What is being asked =>
Without any pictures, output the records exactly as they are.
/---
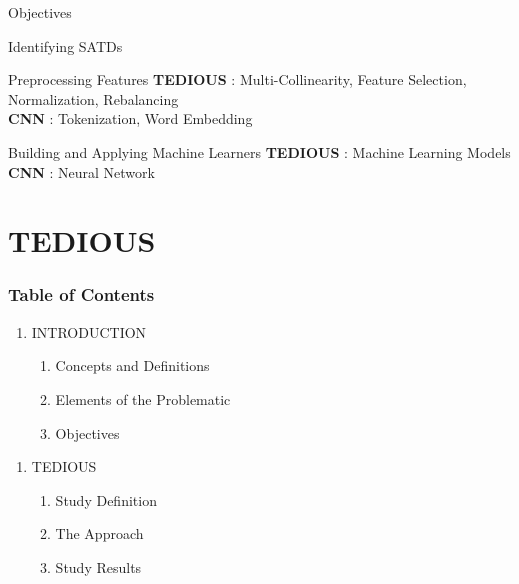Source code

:\documentclass{beamer}
\begin{document}
\begin{darkframes}
\begin{frame}{Objectives}
\begin{block}{\small Identifying SATDs}
					\end{block}
					\begin{block}{\small Preprocessing Features}
						\small
						\textbf{TEDIOUS} : Multi-Collinearity, Feature Selection, Normalization, Rebalancing\\
						\textbf{CNN} : Tokenization, Word Embedding
					\end{block}
					\begin{block}{\small Building and Applying Machine Learners}
						\small
						\textbf{TEDIOUS} : Machine Learning Models\\
						\textbf{CNN} : Neural Network
					\end{block}
				\end{frame}
	
			

	    \section{TEDIOUS}
	    
	    
		    \begin{frame}[allowframebreaks]
		    	\frametitle{Table of Contents}
			    	\begin{enumerate}
			    		\item \textcolor{mygray}{INTRODUCTION}
			    		\begin{enumerate}
			    			\item \textcolor{mygray}{Concepts and Definitions}
			    			\item \textcolor{mygray}{Elements of the Problematic}
			    			\item \textcolor{mygray}{Objectives}
			    		\end{enumerate}
			    	\end{enumerate}
		    		\bigskip
			    	\begin{enumerate}
			    		\item TEDIOUS
			    		\begin{enumerate}
			    			\item Study Definition
			    			\item The Approach
			    			\item Study Results
			    		\end{enumerate}
			    	\end{enumerate}
	    	\end{frame}
    	

\end{darkframes}
\end{document}
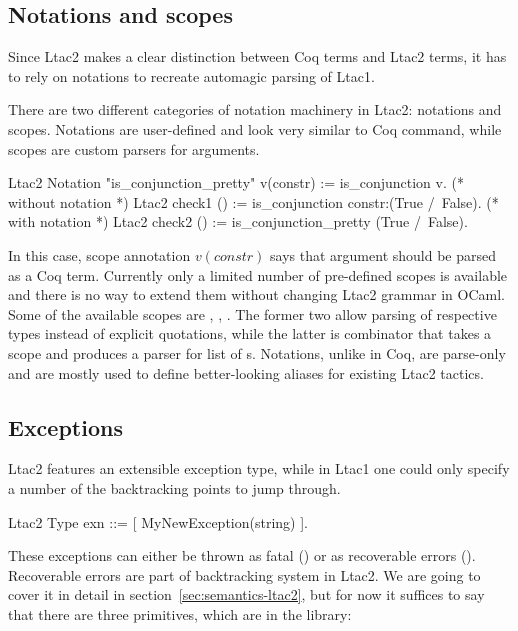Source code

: \subsection{Notations and scopes}
\label{subsec:ltac2-notations-scopes}

Since Ltac2 makes a clear distinction between Coq terms and Ltac2 terms, it has to rely on notations to recreate automagic parsing of Ltac1.

There are two different categories of notation machinery in Ltac2: notations and scopes.
Notations are user-defined and look very similar to Coq  command, while scopes are custom parsers for arguments.
\begin{coq}
Ltac2 Notation "is_conjunction_pretty" v(constr) := is_conjunction v.
(* without notation *)
Ltac2 check1 () := is_conjunction constr:(True /\ False).
(* with notation *)
Ltac2 check2 () := is_conjunction_pretty (True /\ False).
\end{coq}

In this case, scope annotation \(v(constr)\) says that argument  should be parsed as a Coq term.
Currently only a limited number of pre-defined scopes is available and there is no way to extend them without changing Ltac2 grammar in OCaml.
Some of the available scopes are , , .
The former two allow parsing of respective types instead of explicit quotations, while the latter is combinator that takes a scope  and produces a parser for list of s.
Notations, unlike in Coq, are parse-only and are mostly used to define better-looking aliases for existing Ltac2 tactics.

\subsection{Exceptions}
\label{subsec:ltac2-exceptions}

Ltac2 features an extensible exception type, while in Ltac1 one could only specify a number of the backtracking points to jump through.
\begin{coq}
Ltac2 Type exn ::= [ MyNewException(string) ].
\end{coq}

These exceptions can either be thrown as fatal () or as recoverable errors ().
Recoverable errors are part of backtracking system in Ltac2.
We are going to cover it in detail in section~\ref{sec:semantics-ltac2}, but for now it suffices to say that there are three primitives, which are in the  library:

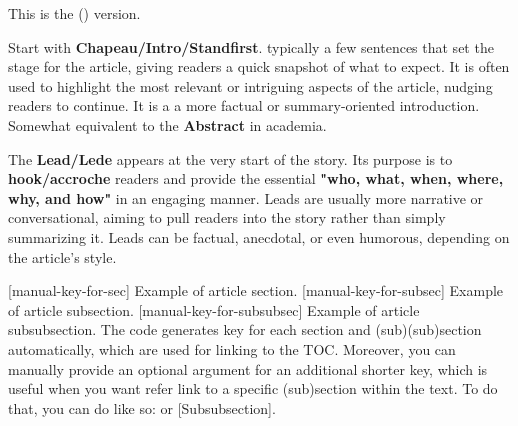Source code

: 
This is the \textcolor{wrtxColorWarning}{\textbf{\wrtxLanguageLong} (\wrtxLanguage)} version.\\


Start with \textcolor{wrtxColorSuccess}{\textbf{Chapeau/Intro/Standfirst}}. typically a few sentences that set the stage for the article, giving readers a quick snapshot of what to expect. It is often used to highlight the most relevant or intriguing aspects of the article, nudging readers to continue. It is a  a more factual or summary-oriented introduction. Somewhat equivalent to the \textcolor{wrtxColorSuccess}{\textbf{Abstract}} in academia.


The \textcolor{wrtxColorSuccess}{\textbf{Lead/Lede}} appears at the very start of the story. Its purpose is to \textcolor{wrtxColorSuccess}{\textbf{hook/accroche}} readers and provide the essential \textbf{"who, what, when, where, why, and how"} in an engaging manner. Leads are usually more narrative or conversational, aiming to pull readers into the story rather than simply summarizing it. Leads can be factual, anecdotal, or even humorous, depending on the article's style.


[manual-key-for-sec]
Example of article section.
[manual-key-for-subsec]
Example of article subsection.
[manual-key-for-subsubsec]
Example of article subsubsection.
The code generates key for each section and (sub)(sub)section automatically, which are used for linking to the TOC.
Moreover, you can manually provide an optional argument for an additional shorter key, which is useful when you want refer link to a specific (sub)section within the text. To do that, you can do like so: or [Subsubsection].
\---
Response to this task =>
Source code

:\documentclass{beamer}
\begin{document}
\begin{darkframes}
\begin{frame}{Objectives}
\begin{block}{\small Identifying SATDs}
					\end{block}
					\begin{block}{\small Preprocessing Features}
						\small
						\textbf{TEDIOUS} : Multi-Collinearity, Feature Selection, Normalization, Rebalancing\\
						\textbf{CNN} : Tokenization, Word Embedding
					\end{block}
					\begin{block}{\small Building and Applying Machine Learners}
						\small
						\textbf{TEDIOUS} : Machine Learning Models\\
						\textbf{CNN} : Neural Network
					\end{block}
				\end{frame}
	
			

	    \section{TEDIOUS}
	    
	    
		    \begin{frame}[allowframebreaks]
		    	\frametitle{Table of Contents}
			    	\begin{enumerate}
			    		\item \textcolor{mygray}{INTRODUCTION}
			    		\begin{enumerate}
			    			\item \textcolor{mygray}{Concepts and Definitions}
			    			\item \textcolor{mygray}{Elements of the Problematic}
			    			\item \textcolor{mygray}{Objectives}
			    		\end{enumerate}
			    	\end{enumerate}
		    		\bigskip
			    	\begin{enumerate}
			    		\item TEDIOUS
			    		\begin{enumerate}
			    			\item Study Definition
			    			\item The Approach
			    			\item Study Results
			    		\end{enumerate}
			    	\end{enumerate}
	    	\end{frame}
    	

\end{darkframes}
\end{document}
Source code

: \subsection{Notations and scopes}
\label{subsec:ltac2-notations-scopes}

Since Ltac2 makes a clear distinction between Coq terms and Ltac2 terms, it has to rely on notations to recreate automagic parsing of Ltac1.

There are two different categories of notation machinery in Ltac2: notations and scopes.
Notations are user-defined and look very similar to Coq  command, while scopes are custom parsers for arguments.
\begin{coq}
Ltac2 Notation "is_conjunction_pretty" v(constr) := is_conjunction v.
(* without notation *)
Ltac2 check1 () := is_conjunction constr:(True /\ False).
(* with notation *)
Ltac2 check2 () := is_conjunction_pretty (True /\ False).
\end{coq}

In this case, scope annotation \(v(constr)\) says that argument  should be parsed as a Coq term.
Currently only a limited number of pre-defined scopes is available and there is no way to extend them without changing Ltac2 grammar in OCaml.
Some of the available scopes are , , .
The former two allow parsing of respective types instead of explicit quotations, while the latter is combinator that takes a scope  and produces a parser for list of s.
Notations, unlike in Coq, are parse-only and are mostly used to define better-looking aliases for existing Ltac2 tactics.

\subsection{Exceptions}
\label{subsec:ltac2-exceptions}

Ltac2 features an extensible exception type, while in Ltac1 one could only specify a number of the backtracking points to jump through.
\begin{coq}
Ltac2 Type exn ::= [ MyNewException(string) ].
\end{coq}

These exceptions can either be thrown as fatal () or as recoverable errors ().
Recoverable errors are part of backtracking system in Ltac2.
We are going to cover it in detail in section~\ref{sec:semantics-ltac2}, but for now it suffices to say that there are three primitives, which are in the  library:

Source code

: 
This is the \textcolor{wrtxColorWarning}{\textbf{\wrtxLanguageLong} (\wrtxLanguage)} version.\\


Start with \textcolor{wrtxColorSuccess}{\textbf{Chapeau/Intro/Standfirst}}. typically a few sentences that set the stage for the article, giving readers a quick snapshot of what to expect. It is often used to highlight the most relevant or intriguing aspects of the article, nudging readers to continue. It is a  a more factual or summary-oriented introduction. Somewhat equivalent to the \textcolor{wrtxColorSuccess}{\textbf{Abstract}} in academia.


The \textcolor{wrtxColorSuccess}{\textbf{Lead/Lede}} appears at the very start of the story. Its purpose is to \textcolor{wrtxColorSuccess}{\textbf{hook/accroche}} readers and provide the essential \textbf{"who, what, when, where, why, and how"} in an engaging manner. Leads are usually more narrative or conversational, aiming to pull readers into the story rather than simply summarizing it. Leads can be factual, anecdotal, or even humorous, depending on the article's style.


[manual-key-for-sec]
Example of article section.
[manual-key-for-subsec]
Example of article subsection.
[manual-key-for-subsubsec]
Example of article subsubsection.
The code generates key for each section and (sub)(sub)section automatically, which are used for linking to the TOC.
Moreover, you can manually provide an optional argument for an additional shorter key, which is useful when you want refer link to a specific (sub)section within the text. To do that, you can do like so: or [Subsubsection].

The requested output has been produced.